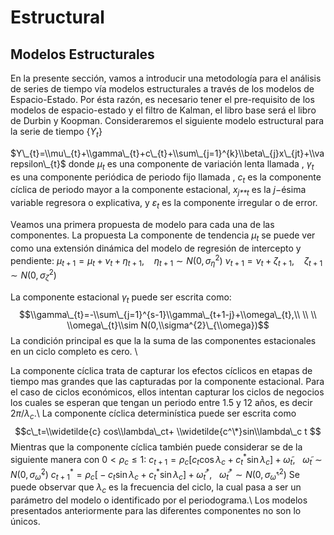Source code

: Estructural
================

Modelos Estructurales
---------------------

En la presente sección, vamos a introducir una metodología para el
análisis de series de tiempo vía modelos estructurales a través de los
modelos de Espacio-Estado. Por ésta razón, es necesario tener el
pre-requisito de los modelos de espacio-estado y el filtro de Kalman, el
libro base será el libro de Durbin y Koopman. Consideraremos el
siguiente modelo estructural para la serie de tiempo {*Y*<sub>*t*</sub>}

$Y\_{t}=\\mu\_{t}+\\gamma\_{t}+c\_{t}+\\sum\_{j=1}^{k}\\beta\_{j}x\_{jt}+\\varepsilon\_{t}$
donde *μ*<sub>*t*</sub> es una componente de variación lenta llamada ,
*γ*<sub>*t*</sub> es una componente periódica de periodo fijo llamada ,
*c*<sub>*t*</sub> es la componente cíclica de periodo mayor a la
componente estacional, *x*<sub>*j**t*</sub> es la *j*−ésima variable
regresora o explicativa, y *ε*<sub>*t*</sub> es la componente irregular
o de error.

Veamos una primera propuesta de modelo para cada una de las componentes.
La propuesta La componente de tendencia *μ*<sub>*t*</sub> se puede ver
como una extensión dinámica del modelo de regresión de intercepto y
pendiente:
*μ*<sub>*t* + 1</sub> = *μ*<sub>*t*</sub> + *ν*<sub>*t*</sub> + *η*<sub>*t* + 1</sub>,    *η*<sub>*t* + 1</sub> ∼ *N*(0, *σ*<sub>*η*</sub><sup>2</sup>)
*ν*<sub>*t* + 1</sub> = *ν*<sub>*t*</sub> + *ζ*<sub>*t* + 1</sub>,    *ζ*<sub>*t* + 1</sub> ∼ *N*(0, *σ*<sub>*ζ*</sub><sup>2</sup>)

La componente estacional *γ*<sub>*t*</sub> puede ser escrita como:
$$\\gamma\_{t}=-\\sum\_{j=1}^{s-1}\\gamma\_{t+1-j}+\\omega\_{t},\\  \\  \\  \\omega\_{t}\\sim N(0,\\sigma^{2}\_{\\omega})$$
La condición principal es que la la suma de las componentes estacionales
en un ciclo completo es cero. \\

La componente cíclica trata de capturar los efectos cíclicos en etapas
de tiempo mas grandes que las capturadas por la componente estacional.
Para el caso de ciclos económicos, ellos intentan capturar los ciclos de
negocios los cuales se esperan que tengan un periodo entre 1.5 y 12
años, es decir 2*π*/*λ*<sub>*c*</sub>.\\ La componente cíclica
determinística puede ser escrita como
$$c\_t=\\widetilde{c} cos\\lambda\_ct+ \\widetilde{c^\*}sin\\lambda\_c t $$
Mientras que la componente cíclica también puede considerar se de la
siguiente manera con 0 &lt; *ρ*<sub>*c*</sub> ≤ 1:
*c*<sub>*t* + 1</sub> = *ρ*<sub>*c*</sub>\[*c*<sub>*t*</sub>cos *λ*<sub>*c*</sub> + *c*<sub>*t*</sub><sup>\*</sup>sin *λ*<sub>*c*</sub>\] + *ω̃*<sub>*t*</sub>,   *ω̃*<sub>*t*</sub> ∼ *N*(0, *σ*<sub>*ω̃*</sub><sup>2</sup>)
*c*<sub>*t* + 1</sub><sup>\*</sup> = *ρ*<sub>*c*</sub>\[ − *c*<sub>*t*</sub>sin *λ*<sub>*c*</sub> + *c*<sub>*t*</sub><sup>\*</sup>sin *λ*<sub>*c*</sub>\] + *ω̃*<sub>*t*</sub><sup>\*</sup>,   *ω̃*<sub>*t*</sub><sup>\*</sup> ∼ *N*(0, *σ*<sub>*ω̃*<sup>\*</sup></sub><sup>2</sup>)
Se puede observar que *λ*<sub>*c*</sub> es la frecuencia del ciclo, la
cual pasa a ser un parámetro del modelo o identificado por el
periodograma.\\ Los modelos presentados anteriormente para las
diferentes componentes no son lo únicos.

□ □ □ □ □ □ □

- [Required work]
Reproduce only the lines from the beginning of the data through the line that contains "análisis de series", both included, and please drop the pictures.

- [Reply]
Source code

: Estructural
================

Modelos Estructurales
---------------------

En la presente sección, vamos a introducir una metodología para el
análisis de series de tiempo vía modelos estructurales a través de los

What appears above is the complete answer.